A shooting there on Monday morning injured five people, including a teenager still in critical condition after suffering a gunshot wound to the head, according to an Atlanta Police Department incident report.

It was only the latest instance of suspected gang violence at the troubled Section 8 apartment complex owned by Millennia Housing Management, where residents for years have grappled with crime, mismanagement, and neglect.

There have been 19 homicides at Forest Cove since 2009, according to The Atlanta Journal-Constitution, and tenants also live alongside rats, roaches, and mold.

Atlanta City Councilmember Jason Winston, who represents the district where the dilapidated apartments are located, told Atlanta Civic Circle that Monday’s shooting “should fast-track” the city’s effort to place Forest Cove residents in safe, stable housing. But that’s much easier said than done. 

At the beginning of the year, Mayor Andre Dickens’ office intervened after an Atlanta judge condemned the property and assembled a team to relocate the over 200 tenants and their children, spearheaded by the Community Foundation for Greater Atlanta and aided by local nonprofits. The team crafted a plan with Millennia and the city to move all the tenants to other apartments accepting government-subsidized rent vouchers by the mayor’s deadline of Aug. 1.

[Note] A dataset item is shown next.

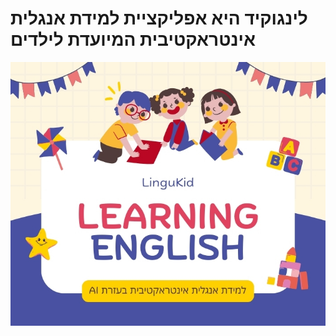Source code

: # לינגוקיד היא אפליקציית למידת אנגלית אינטראקטיבית המיועדת לילדים

![header image](data/headerImage.jpg)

But the dearth of available three- and four-bedroom apartments where landlords will accept subsidized rent payments has stifled the relocations as the Aug. 1 start of the Atlanta Public Schools semester fast approaches. The team’s effort finally began to bear fruit last month, with 21 families relocated between June 1 and June 30.

Housing Justice League activist Foluke Nunn said many remaining residents worry that they could be the next victims of violent crime if the relocation process drags on for too long. “This [shooting] is just making folks even more anxious to leave the property,” she said. “They don’t want to die in Forest Cove.”

In response to that glaring shortage, the relocation team has broadened the scope of its apartment search for apartments—which initially scanned just Fulton, DeKalb, and Clayton counties—to include the entire metro Atlanta area, according to the mayor’s senior advisor, Courtney English.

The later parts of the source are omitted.